This recipe appears in:Celebrate with These 5 Sparkling Cocktail Recipes from D.C. Bartenders
Jon Harris of Firefly in Washington, DC was inspired by the tradition of stringing cranberries and popcorn into tree garlands when he created this refreshing and frothy cocktail.
- For the Cranberry Infused Gin:
- 1/2 cup fresh cranberries
- 1 1/2 cups gin
- For the Popcorn Cream Syrup:
- 1 1/2 cups cream
- 1 1/2 cups sugar
- 1 cup popped popcorn
- Kosher salt
- For the Cocktail:
- 1 ounce Cranberry Infused Gin
- 1 ounce Clear Creek Douglas Fir Eau de Vie
- 1/2 ounce Popcorn Cream Syrup
- 3/4 ounce freshly squeezed juice from 1 to 2 limes
- 1 egg yolk
- Sparkling wine
- Garnish: chopped rosemary
For the Cranberry Infused Gin: At least 2 days in advance, place cranberries in a large mason jar. Muddle until slightly smashed. Add gin, seal, and let sit at room temperature for 2 days. Strain and reseal. Infused gin can be kept in the refrigerator up to 1 month.

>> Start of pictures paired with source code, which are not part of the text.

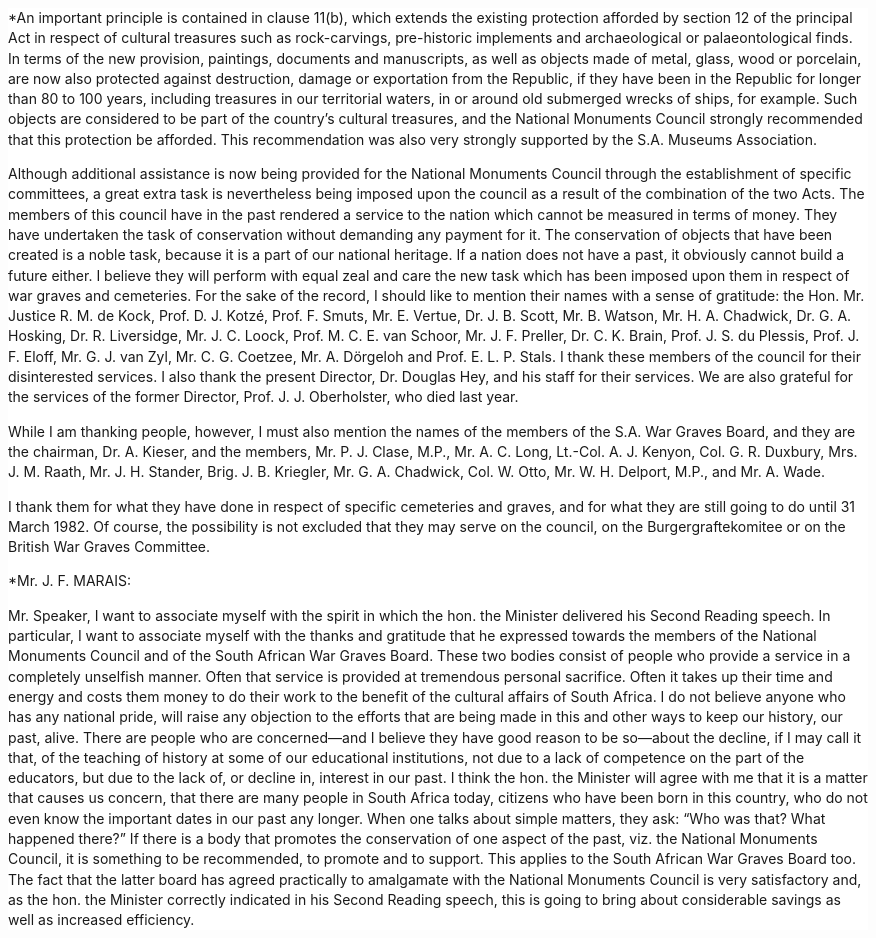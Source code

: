 <p>*An important principle is contained in clause 11(b), which extends the existing protection afforded by section 12 of the principal Act in respect of cultural treasures such as rock-carvings, pre-historic implements and archaeological or palaeontological finds. In terms of the new provision, paintings, documents and manuscripts, as well as objects made of metal, glass, wood or porcelain, are now also protected against destruction, damage or exportation from the Republic, if they have been in the Republic for longer than 80 to 100 years, including treasures in our territorial waters, in or around old submerged wrecks of ships, for example. Such objects are considered to be part of the country&#x2019;s cultural treasures, and the National Monuments Council strongly recommended that this protection be afforded. This recommendation was also very strongly supported by the S.A. Museums Association.</p>

<p>Although additional assistance is now being provided for the National Monuments Council through the establishment of specific committees, a great extra task is nevertheless being imposed upon the council as a result of the combination of the two Acts. The members of this council have in the past rendered a service to the nation which cannot be measured in terms of money. They have undertaken the task of conservation without demanding any payment for it. The conservation of objects that have been created is a noble task, because it is a part of our national heritage. If a nation does not have a past, it obviously cannot build a future either. I believe they will perform with equal zeal and care the new task which has been imposed upon them in respect of war graves and cemeteries. For the sake of the record, I should like to mention their names with a sense of gratitude: the Hon. Mr. Justice R. M. de Kock, Prof. D. J. Kotz&#x00E9;, Prof. F. Smuts, Mr. E. Vertue, Dr. J. B. Scott, Mr. B. Watson, Mr. H. A. Chadwick, Dr. G. A. Hosking, Dr. R. Liversidge, Mr. J. C. Loock, Prof. M. C. E. van Schoor, Mr. J. F. Preller, Dr. C. K. Brain, Prof. J. S. du Plessis, Prof. J. F. Eloff, Mr. G. J. van Zyl, Mr. C. G. Coetzee, Mr. A. Dörgeloh and Prof. E. L. P. Stals. I thank these members of the council for their disinterested services. I also thank the present Director, Dr. Douglas Hey, and his staff for their services. We are also grateful for the services of the former Director, Prof. J. J. Oberholster, who died last year.</p>

<p>While I am thanking people, however, I must also mention the names of the members of the S.A. War Graves Board, and they are the chairman, Dr. A. Kieser, and the members, Mr. P. J. Clase, M.P., Mr. A. C. Long, Lt.-Col. A. J. Kenyon, Col. G. R. Duxbury, Mrs. J. M. Raath, Mr. J. H. Stander, Brig. J. B. Kriegler, Mr. G. A. Chadwick, Col. W. Otto, Mr. W. H. Delport, M.P., and Mr. A. Wade.</p>

<p>I thank them for what they have done in respect of specific cemeteries and graves, and for what they are still going to do until 31 March 1982. Of course, the possibility is not excluded that they may serve on the council, on the Burgergraftekomitee or on the British War Graves Committee.</p>

</speech>

<speech by="#marais">

<from>*Mr. <person refersTo="hansard_za">J. F. MARAIS</person>:</from>

<p>Mr. Speaker, I want to associate myself with the spirit in which the hon. the Minister delivered his Second Reading speech. In particular, I want to associate myself with the thanks and gratitude that he expressed towards the members of the National Monuments Council and of the South African War Graves Board. These two bodies consist of people who provide a service in a completely unselfish manner. Often that service is provided at tremendous <span class="col_861-862" refersTo="page_0443"/>personal sacrifice. Often it takes up their time and energy and costs them money to do their work to the benefit of the cultural affairs of South Africa. I do not believe anyone who has any national pride, will raise any objection to the efforts that are being made in this and other ways to keep our history, our past, alive. There are people who are concerned&#x2014;and I believe they have good reason to be so&#x2014;about the decline, if I may call it that, of the teaching of history at some of our educational institutions, not due to a lack of competence on the part of the educators, but due to the lack of, or decline in, interest in our past. I think the hon. the Minister will agree with me that it is a matter that causes us concern, that there are many people in South Africa today, citizens who have been born in this country, who do not even know the important dates in our past any longer. When one talks about simple matters, they ask: &#x201C;Who was that? What happened there?&#x201D; If there is a body that promotes the conservation of one aspect of the past, viz. the National Monuments Council, it is something to be recommended, to promote and to support. This applies to the South African War Graves Board too. The fact that the latter board has agreed practically to amalgamate with the National Monuments Council is very satisfactory and, as the hon. the Minister correctly indicated in his Second Reading speech, this is going to bring about considerable savings as well as increased efficiency.</p>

For the Popcorn Cream Syrup: Warm cream gently over a low heat with sugar, stirring until sugar dissolves. Salt popcorn liberally. Place in a bowl. Pour warm cream/sugar syrup over the popcorn, stir well, and leave to sit until cool. Cover and refrigerate 4 hours. Strain and keep refrigerated in a resealable bottle. Syrup can be kept in the refrigerator up to 1 week.
For the Cocktail: Add cranberry infused gin, Douglas Fir eau de vie, popcorn cream syrup, lime juice, and egg yolk to a cocktail shaker. Shake without ice to emulsify cream and egg, about 20 seconds. Add ice to shaker and shake until well chilled, 15 seconds. Strain into a highball glass. Top with sparkling wine. To garnish, sprinkle chopped rosemary on top.